Using different connectors in Cloudera SQL Stream Builder

You can use the supported connectors to create end-to-end streaming analytics processes based on your requirement.

Using Filesystem source

You can use the Filesystem connector in the Cloudera Streaming Community Edition to process files which are stored on the filesystem.

To use the Filesystem connector, you need to either copy the files to the persistent docker volume provided with the Cloudera Streaming Community Edition, or map bind mounts from the host filesystem.

Copy files to Docker volume
Bind mounting in Docker

How to copy files to the Docker volume?

To copy existing files directly to the cluster for processing, you can use the docker command to copy them directly to the persistent volume.

First, determine the name of the Job Manager container. You can do this by running the following command:

$ docker ps -f "label=com.docker.compose.service=flink-jobmanager" --format="{{.Names}}"
csp-ce_flink-jobmanager-1

In the examples below, csp-ce_flink-jobmanager-1 is the name of the container.

Next, copy your file to the shared volume in the container. For example, if you have a file in your local directory called example.json that you would like to process, you can copy it to the cluster with the following docker command:

docker cp example.json csp-ce_flink-jobmanager-1:/persistent

Make sure to substitute the container name for the one you located in the previous step.

To check that the file is successfully copied, first connect to the container with the following command:

docker exec -it csp-ce_flink-jobmanager-1 bin/bash

When you access the container, go to the persistent directory and list out the files there:

cd /persistent
ls

The example.json should be listed in the persistent directory.

When you create a table using the Filesystem connector as shown in Creating a Filesystem backed table, you need to reference the path of the copied file in the container: file:///persistent/example.json

How to make files accessible using bind mount in Docker?

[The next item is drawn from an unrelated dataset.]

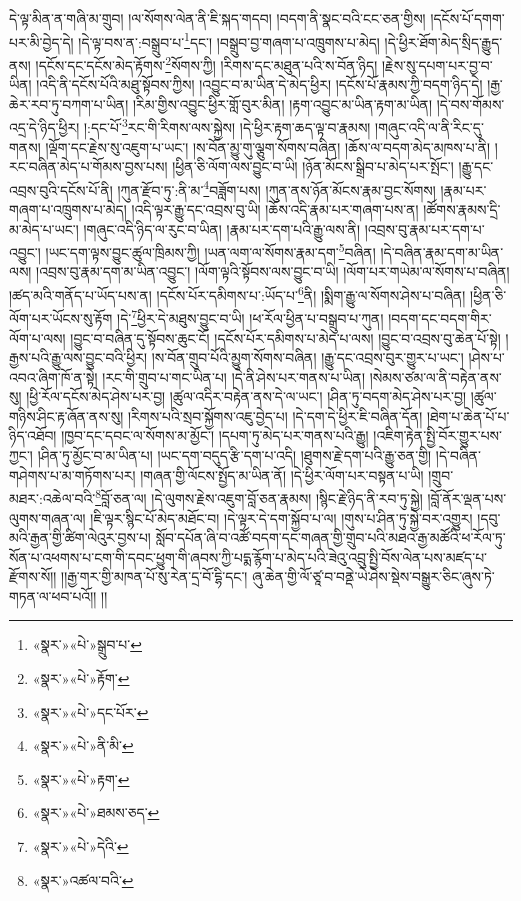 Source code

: དེ་ལྟ་མིན་ན་གཞི་མ་གྲུབ། །ལ་སོགས་ལེན་ནི་ཇི་སྐད་གདབ། །བདག་ནི་སྣང་བའི་ངང་ཅན་གྱིས། །དངོས་པོ་དགག་པར་མི་བྱེད་དེ། །དེ་ལྟ་བས་ན་:བསྒྲུབ་པ་\footnote{«སྣར་»«པེ་»སྒྲུབ་པ་}དང་། །བསྒྲུབ་བྱ་གཞག་པ་འཁྲུགས་པ་མེད། །དེ་ཕྱིར་ཐོག་མེད་སྲིད་རྒྱུད་ནས། །དངོས་དང་དངོས་མེད་རྟོགས་\footnote{«སྣར་»«པེ་»རྟོག་}སོགས་ཀྱི། །རིགས་དང་མཐུན་པའི་ས་བོན་ཉིད། །རྗེས་སུ་དཔག་པར་བྱ་བ་ཡིན། །འདི་ནི་དངོས་པོའི་མཐུ་སྟོབས་ཀྱིས། །འབྱུང་བ་མ་ཡིན་དེ་མེད་ཕྱིར། །དངོས་པོ་རྣམས་ཀྱི་བདག་ཉིད་དེ། །རྒྱ་ཆེར་རབ་ཏུ་བཀག་པ་ཡིན། །རིམ་གྱིས་འབྱུང་ཕྱིར་གློ་བུར་མིན། །རྟག་འབྱུང་མ་ཡིན་རྟག་མ་ཡིན། །དེ་བས་གོམས་འདྲ་དེ་ཉིད་ཕྱིར། །:དང་པོ་\footnote{«སྣར་»«པེ་»དང་པོར་}རང་གི་རིགས་ལས་སྐྱེས། །དེ་ཕྱིར་རྟག་ཆད་ལྟ་བ་རྣམས། །གཞུང་འདི་ལ་ནི་རིང་དུ་གནས། །ལྡོག་དང་རྗེས་སུ་འཇུག་པ་ཡང་། །ས་བོན་མྱུ་གུ་ལྕུག་སོགས་བཞིན། །ཆོས་ལ་བདག་མེད་མཁས་པ་ནི། །རང་བཞིན་མེད་པ་གོམས་བྱས་པས། །ཕྱིན་ཅི་ལོག་ལས་བྱུང་བ་ཡི། །ཉོན་མོངས་སྒྲིབ་པ་མེད་པར་སྤོང་། །རྒྱུ་དང་འབྲས་བུའི་དངོས་པོ་ནི། །ཀུན་རྫོབ་ཏུ་:ནི་མ་\footnote{«སྣར་»«པེ་»ནི་མི་}བཟློག་པས། །ཀུན་ནས་ཉོན་མོངས་རྣམ་བྱང་སོགས། །རྣམ་པར་གཞག་པ་འཁྲུགས་པ་མེད། །འདི་ལྟར་རྒྱུ་དང་འབྲས་བུ་ཡི། །ཆོས་འདི་རྣམ་པར་གཞག་པས་ན། །ཚོགས་རྣམས་དྲི་མ་མེད་པ་ཡང་། །གཞུང་འདི་ཉིད་ལ་རུང་བ་ཡིན། །རྣམ་པར་དག་པའི་རྒྱུ་ལས་ནི། །འབྲས་བུ་རྣམ་པར་དག་པ་འབྱུང་། །ཡང་དག་ལྟས་བྱུང་ཚུལ་ཁྲིམས་ཀྱི། །ཡན་ལག་ལ་སོགས་རྣམ་དག་\footnote{«སྣར་»«པེ་»རྟག་}བཞིན། །དེ་བཞིན་རྣམ་དག་མ་ཡིན་ལས། །འབྲས་བུ་རྣམ་དག་མ་ཡིན་འབྱུང་། །ལོག་ལྟའི་སྟོབས་ལས་བྱུང་བ་ཡི། །ལོག་པར་གཡེམ་ལ་སོགས་པ་བཞིན། །ཚད་མའི་གནོད་པ་ཡོད་པས་ན། །དངོས་པོར་དམིགས་པ་:ཡོད་པ་\footnote{«སྣར་»«པེ་»ཐམས་ཅད་}ནི། །སྨིག་རྒྱུ་ལ་སོགས་ཤེས་པ་བཞིན། །ཕྱིན་ཅི་ལོག་པར་ཡོངས་སུ་རྟོག །དེ་\footnote{«སྣར་»«པེ་»དེའི་}ཕྱིར་དེ་མཐུས་བྱུང་བ་ཡི། །ཕ་རོལ་ཕྱིན་པ་བསྒྲུབ་པ་ཀུན། །བདག་དང་བདག་གིར་ལོག་པ་ལས། །བྱུང་བ་བཞིན་དུ་སྟོབས་ཆུང་ངོ། །དངོས་པོར་དམིགས་པ་མེད་པ་ལས། །བྱུང་བ་འབྲས་བུ་ཆེན་པོ་སྟེ། །
རྒྱས་པའི་རྒྱུ་ལས་བྱུང་བའི་ཕྱིར། །ས་བོན་གྲུབ་པོའི་མྱུག་སོགས་བཞིན། །རྒྱུ་དང་འབྲས་བུར་གྱུར་པ་ཡང་། །ཤེས་པ་འབའ་ཞིག་ཁོ་ན་སྟེ། །རང་གི་གྲུབ་པ་གང་ཡིན་པ། །དེ་ནི་ཤེས་པར་གནས་པ་ཡིན། །སེམས་ཙམ་ལ་ནི་བརྟེན་ནས་སུ། །ཕྱི་རོལ་དངོས་མེད་ཤེས་པར་བྱ། །ཚུལ་འདིར་བརྟེན་ནས་དེ་ལ་ཡང་། །ཤིན་ཏུ་བདག་མེད་ཤེས་པར་བྱ། །ཚུལ་གཉིས་ཤིང་རྟ་ཞོན་ནས་སུ། །རིགས་པའི་སྲབ་སྐྱོགས་འཇུ་བྱེད་པ། །དེ་དག་དེ་ཕྱིར་ཇི་བཞིན་དོན། །ཐེག་པ་ཆེན་པོ་པ་ཉིད་འཐོབ། །ཁྱབ་དང་དབང་ལ་སོགས་མ་མྱོང་། །དཔག་ཏུ་མེད་པར་གནས་པའི་རྒྱུ། །འཇིག་རྟེན་སྤྱི་བོར་གྱུར་པས་ཀྱང་། །ཤིན་ཏུ་མྱོང་བ་མ་ཡིན་པ། །ཡང་དག་བདུད་རྩི་དག་པ་འདི། །ཐུགས་རྗེ་དག་པའི་རྒྱུ་ཅན་གྱི། །དེ་བཞིན་གཤེགས་པ་མ་གཏོགས་པར། །གཞན་གྱི་ལོངས་སྤྱོད་མ་ཡིན་ནོ། །དེ་ཕྱིར་ལོག་པར་བསྟན་པ་ཡི། །གྲུབ་མཐར་:འཆེལ་བའི་\footnote{«སྣར་»འཚལ་བའི་}བློ་ཅན་ལ། །དེ་ལུགས་རྗེས་འཇུག་བློ་ཅན་རྣམས། །སྙིང་རྗེ་ཉིད་ནི་རབ་ཏུ་སྐྱེ། །བློ་ནོར་ལྡན་པས་ལུགས་གཞན་ལ། །ཇི་ལྟར་སྙིང་པོ་མེད་མཐོང་བ། །དེ་ལྟར་དེ་དག་སྐྱོབ་པ་ལ། །གུས་པ་ཤིན་ཏུ་སྐྱེ་བར་འགྱུར། །དབུ་མའི་རྒྱན་གྱི་ཚིག་ལེའུར་བྱས་པ། སློབ་དཔོན་ཞི་བ་འཚོ་བདག་དང་གཞན་གྱི་གྲུབ་པའི་མཐའ་རྒྱ་མཚོའི་ཕ་རོལ་ཏུ་སོན་པ་འཕགས་པ་ངག་གི་དབང་ཕྱུག་གི་ཞབས་ཀྱི་པདྨ་རྙོག་པ་མེད་པའི་ཟེའུ་འབྲུ་སྤྱི་བོས་ལེན་པས་མཛད་པ་རྫོགས་སོ།། །།རྒྱ་གར་གྱི་མཁན་པོ་སུ་རེན་དྲ་བོ་དྷི་དང་། ཞུ་ཆེན་གྱི་ལོ་ཙཱ་བ་བནྡེ་ཡེ་ཤེས་སྡེས་བསྒྱུར་ཅིང་ཞུས་ཏེ་གཏན་ལ་ཕབ་པའོ།། །།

If you have many or large files, it is easier to reference a directory on the host machine using a bind mount as you do not need to copy the files to the volumes. To make the directories available, open the docker-compose.yml file in an editor, and locate the entry for the Flink Job Manager, and add the references to your files:

flink-jobmanager:
         …
    volumes:
      - flink-volume:/persistent
      - /your/local/volume:/mnt/local0
      - /your/other/volume:/mnt/local1

Once you have added the volumes to the flink-jobmanager entry, you need to add them to the flink-taskmanager entry as well.

When you create a table using the Filesystem connector as shown in Creating a Filesystem backed table, you need to reference the path of the mounted file in the volume:

file:///mnt/local0/example.json

Creating a Filesystem backed table in Streaming SQL Console

After setting up the local file, open the Streaming SQL Console, and execute the following example:

DROP TABLE IF EXISTS my_file_source;
CREATE TABLE `ssb`.`ssb_default`.`my_file_source` (
  `foo` VARCHAR(2147483647)
) WITH (
  'format' = 'json',
  'path' = 'file:///persistent/example.json',
  'connector' = 'filesystem'
);

SELECT * FROM my_file_source;

This example parses JSON serialized input with rows delimited by a newline. When using JSON, the columns defined match the keys in the JSON document.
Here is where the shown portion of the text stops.